Despite the potential for recurrence, the overall survival of UTROSCT patients is generally favorable (26, 27). Disease-specific death is rare, occurring in approximately 3-9% of cases (27, 31). The 5-year disease-free survival rates range from 70% to 97% across different studies (26, 27, 55). The wide variation in reported outcomes reflects differences in study populations, follow-up duration, and possibly evolving diagnostic criteria over time (7, 27, 31). The management of recurrent disease is challenging due to the limited number of cases and absence of standardized guidelines (53, 54). Surgical resection of recurrent lesions, when feasible, is generally recommended (53, 54). Systemic therapies including chemotherapy and hormonal agents have been used with variable success (2, 53). Radiation therapy has been employed in some cases, particularly for local control (2). The response to treatment is unpredictable, and some patients experience indolent courses even with metastatic disease (31, 54).
Long-term follow-up is essential given the potential for late recurrences (30, 31). Surveillance typically includes regular clinical examinations and imaging studies, with MRI being the preferred modality for detecting local recurrence (8, 21). The optimal frequency and duration of follow-up are not established, but given the documented cases of very late recurrence, extended surveillance is prudent (30, 31). Patient education about symptoms of recurrence is an important component of long-term management. Prognostic stratification remains challenging due to the rarity of UTROSCTs and the limited predictive value of individual histological features (7, 31). Although our patient remains disease-free at 20 months, UTROSCT can recur even decades after primary surgery and that life-long surveillance is therefore recommended, especially when fertility-sparing resection is performed. Integrated models incorporating clinical, pathological, immunohistochemical, and molecular parameters may improve risk assessment in the future (13, 14, 25). The development of such models will require multi-institutional collaboration and prospective data collection (7, 52).
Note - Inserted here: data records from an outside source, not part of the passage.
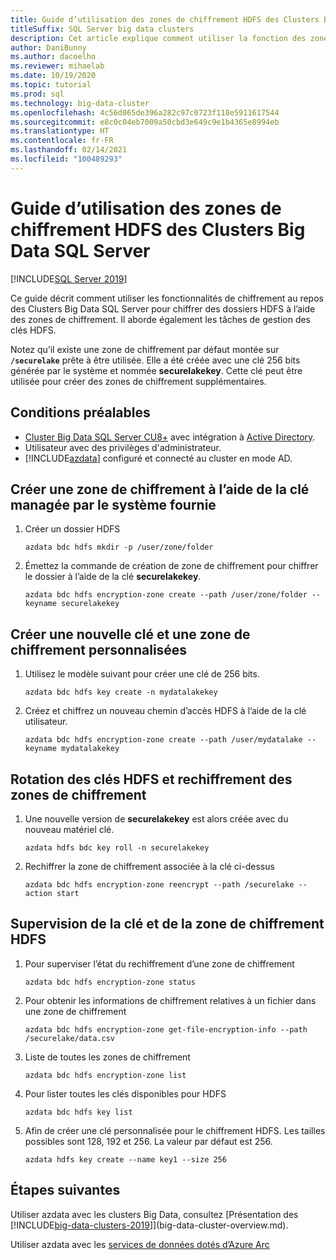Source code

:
 ```yaml
---
title: Guide d’utilisation des zones de chiffrement HDFS des Clusters Big Data SQL Server
titleSuffix: SQL Server big data clusters
description: Cet article explique comment utiliser la fonction des zones de chiffrement du BDC HDFS SQL Server
author: DaniBunny
ms.author: dacoelho
ms.reviewer: mihaelab
ms.date: 10/19/2020
ms.topic: tutorial
ms.prod: sql
ms.technology: big-data-cluster
ms.openlocfilehash: 4c56d065de396a282c97c0723f118e5911617544
ms.sourcegitcommit: e8c0c04eb7009a50cbd3e649c9e1b4365e8994eb
ms.translationtype: HT
ms.contentlocale: fr-FR
ms.lasthandoff: 02/14/2021
ms.locfileid: "100489293"
---
```

# <a name="sql-server-big-data-clusters-hdfs-encryption-zones-usage-guide"></a>Guide d’utilisation des zones de chiffrement HDFS des Clusters Big Data SQL Server

[!INCLUDE[SQL Server 2019](../includes/applies-to-version/sqlserver2019.md)]

Ce guide décrit comment utiliser les fonctionnalités de chiffrement au repos des Clusters Big Data SQL Server pour chiffrer des dossiers HDFS à l’aide des zones de chiffrement. Il aborde également les tâches de gestion des clés HDFS.

Notez qu’il existe une zone de chiffrement par défaut montée sur __```/securelake```__ prête à être utilisée. Elle a été créée avec une clé 256 bits générée par le système et nommée __securelakekey__. Cette clé peut être utilisée pour créer des zones de chiffrement supplémentaires.

## <a name="prerequisites"></a><a id="prereqs"></a> Conditions préalables

- [Cluster Big Data SQL Server CU8+](release-notes-big-data-cluster.md) avec intégration à [Active Directory](active-directory-prerequisites.md).
- Utilisateur avec des privilèges d'administrateur.
- [!INCLUDE[azdata](../includes/azure-data-cli-azdata.md)] configuré et connecté au cluster en mode AD.

## <a name="create-an-encryption-zone-using-the-provided-system-managed-key"></a>Créer une zone de chiffrement à l’aide de la clé managée par le système fournie

1. Créer un dossier HDFS

   ```console
   azdata bdc hdfs mkdir -p /user/zone/folder
   ```

1. Émettez la commande de création de zone de chiffrement pour chiffrer le dossier à l’aide de la clé __securelakekey__.

   ```console
   azdata bdc hdfs encryption-zone create --path /user/zone/folder --keyname securelakekey
   ```

## <a name="create-a-custom-new-key-and-encryption-zone"></a>Créer une nouvelle clé et une zone de chiffrement personnalisées

1. Utilisez le modèle suivant pour créer une clé de 256 bits.

   ```console
   azdata bdc hdfs key create -n mydatalakekey
   ```

1. Créez et chiffrez un nouveau chemin d’accès HDFS à l’aide de la clé utilisateur.

   ```console
   azdata bdc hdfs encryption-zone create --path /user/mydatalake --keyname mydatalakekey
   ```

## <a name="hdfs-key-rotation-and-encryption-zone-re-encryption"></a>Rotation des clés HDFS et rechiffrement des zones de chiffrement

1. Une nouvelle version de __securelakekey__ est alors créée avec du nouveau matériel clé.

   ```console
   azdata hdfs bdc key roll -n securelakekey
   ```

1. Rechiffrer la zone de chiffrement associée à la clé ci-dessus

   ```console
   azdata bdc hdfs encryption-zone reencrypt --path /securelake --action start
   ```

## <a name="hdfs-key-and-encryption-zone-monitoring"></a>Supervision de la clé et de la zone de chiffrement HDFS

1. Pour superviser l’état du rechiffrement d’une zone de chiffrement 

   ```console
   azdata bdc hdfs encryption-zone status
   ```

1. Pour obtenir les informations de chiffrement relatives à un fichier dans une zone de chiffrement

   ```console
   azdata bdc hdfs encryption-zone get-file-encryption-info --path /securelake/data.csv
   ```

1. Liste de toutes les zones de chiffrement

   ```console
   azdata bdc hdfs encryption-zone list
   ```

1. Pour lister toutes les clés disponibles pour HDFS

   ```console
   azdata bdc hdfs key list
   ```

1. Afin de créer une clé personnalisée pour le chiffrement HDFS. Les tailles possibles sont 128, 192 et 256. La valeur par défaut est 256.

   ```console
   azdata hdfs key create --name key1 --size 256
   ```

## <a name="next-steps"></a>Étapes suivantes

Utiliser azdata avec les clusters Big Data, consultez [Présentation des [!INCLUDE[big-data-clusters-2019](../includes/ssbigdataclusters-ver15.md)]](big-data-cluster-overview.md).

Utiliser azdata avec les [services de données dotés d’Azure Arc](/azure/azure-arc/data/)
Conclusion and future perspectives
4
In conclusion, UTROSCTs remain a diagnostic and therapeutic challenge, but recent molecular advances have provided new insights into their biology and tools for improved diagnosis. A multidisciplinary approach incorporating clinical, pathological, and molecular information is essential for optimal management. Future research efforts should focus on refining risk stratification, developing targeted therapies, and establishing evidence-based guidelines through collaborative studies.